Of the lines listed below, return exactly those that run from the line containing "его текущем состоянии**" through the line containing "git pull - скачать изменения", both included.
^^^^^^^^
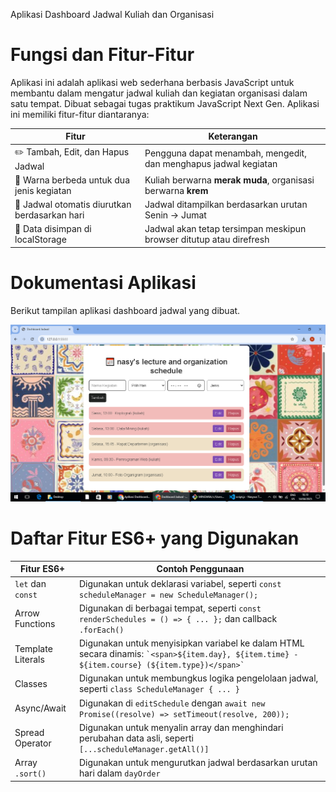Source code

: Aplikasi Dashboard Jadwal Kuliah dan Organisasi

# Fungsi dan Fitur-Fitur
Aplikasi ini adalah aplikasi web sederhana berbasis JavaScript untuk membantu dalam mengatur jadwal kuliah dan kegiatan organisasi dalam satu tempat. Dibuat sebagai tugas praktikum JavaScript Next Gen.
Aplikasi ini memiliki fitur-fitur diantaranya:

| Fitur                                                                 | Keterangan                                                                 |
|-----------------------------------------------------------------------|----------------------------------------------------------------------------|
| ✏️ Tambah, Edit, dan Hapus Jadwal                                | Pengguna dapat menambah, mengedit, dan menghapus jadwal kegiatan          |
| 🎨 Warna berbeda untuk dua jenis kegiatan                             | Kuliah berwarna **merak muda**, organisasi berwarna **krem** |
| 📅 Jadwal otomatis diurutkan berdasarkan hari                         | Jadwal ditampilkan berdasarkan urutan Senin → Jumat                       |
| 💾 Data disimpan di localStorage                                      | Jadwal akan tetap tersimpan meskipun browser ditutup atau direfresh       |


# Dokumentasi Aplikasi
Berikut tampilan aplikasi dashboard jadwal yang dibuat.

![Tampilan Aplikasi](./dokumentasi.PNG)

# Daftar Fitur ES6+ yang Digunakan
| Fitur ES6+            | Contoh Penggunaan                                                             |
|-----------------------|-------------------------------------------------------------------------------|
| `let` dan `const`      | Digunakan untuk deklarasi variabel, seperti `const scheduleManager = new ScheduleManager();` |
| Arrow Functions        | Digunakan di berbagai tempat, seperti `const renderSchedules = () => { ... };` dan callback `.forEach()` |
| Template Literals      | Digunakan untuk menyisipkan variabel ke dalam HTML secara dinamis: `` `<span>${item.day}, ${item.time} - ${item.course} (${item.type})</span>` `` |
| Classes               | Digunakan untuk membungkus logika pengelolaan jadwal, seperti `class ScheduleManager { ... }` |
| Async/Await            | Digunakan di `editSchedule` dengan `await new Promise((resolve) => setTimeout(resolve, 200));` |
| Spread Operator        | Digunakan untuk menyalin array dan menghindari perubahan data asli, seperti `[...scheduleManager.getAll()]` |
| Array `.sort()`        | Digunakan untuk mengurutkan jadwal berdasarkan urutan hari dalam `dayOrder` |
^^^^^^^^
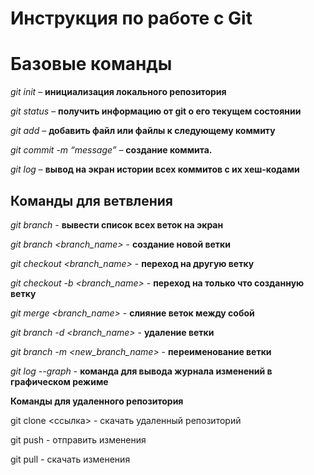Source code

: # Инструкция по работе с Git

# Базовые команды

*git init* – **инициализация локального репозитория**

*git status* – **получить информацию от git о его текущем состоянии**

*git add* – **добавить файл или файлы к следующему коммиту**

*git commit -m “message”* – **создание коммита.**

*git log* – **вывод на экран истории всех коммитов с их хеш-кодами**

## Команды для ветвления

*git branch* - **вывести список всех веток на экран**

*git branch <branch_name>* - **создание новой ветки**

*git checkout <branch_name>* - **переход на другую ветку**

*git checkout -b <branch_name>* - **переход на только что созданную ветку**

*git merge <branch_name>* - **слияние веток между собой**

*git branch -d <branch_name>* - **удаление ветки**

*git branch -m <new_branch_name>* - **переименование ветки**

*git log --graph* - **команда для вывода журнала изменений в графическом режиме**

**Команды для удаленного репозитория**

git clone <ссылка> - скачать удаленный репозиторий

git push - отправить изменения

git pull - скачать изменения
^^^^^^^^
## ANSWER TO THE EXERCISE:
*git status* – **получить информацию от git о его текущем состоянии**

*git add* – **добавить файл или файлы к следующему коммиту**

*git commit -m “message”* – **создание коммита.**

*git log* – **вывод на экран истории всех коммитов с их хеш-кодами**

## Команды для ветвления

*git branch* - **вывести список всех веток на экран**

*git branch <branch_name>* - **создание новой ветки**

*git checkout <branch_name>* - **переход на другую ветку**

*git checkout -b <branch_name>* - **переход на только что созданную ветку**

*git merge <branch_name>* - **слияние веток между собой**

*git branch -d <branch_name>* - **удаление ветки**

*git branch -m <new_branch_name>* - **переименование ветки**

*git log --graph* - **команда для вывода журнала изменений в графическом режиме**

**Команды для удаленного репозитория**

git clone <ссылка> - скачать удаленный репозиторий

git push - отправить изменения

git pull - скачать изменения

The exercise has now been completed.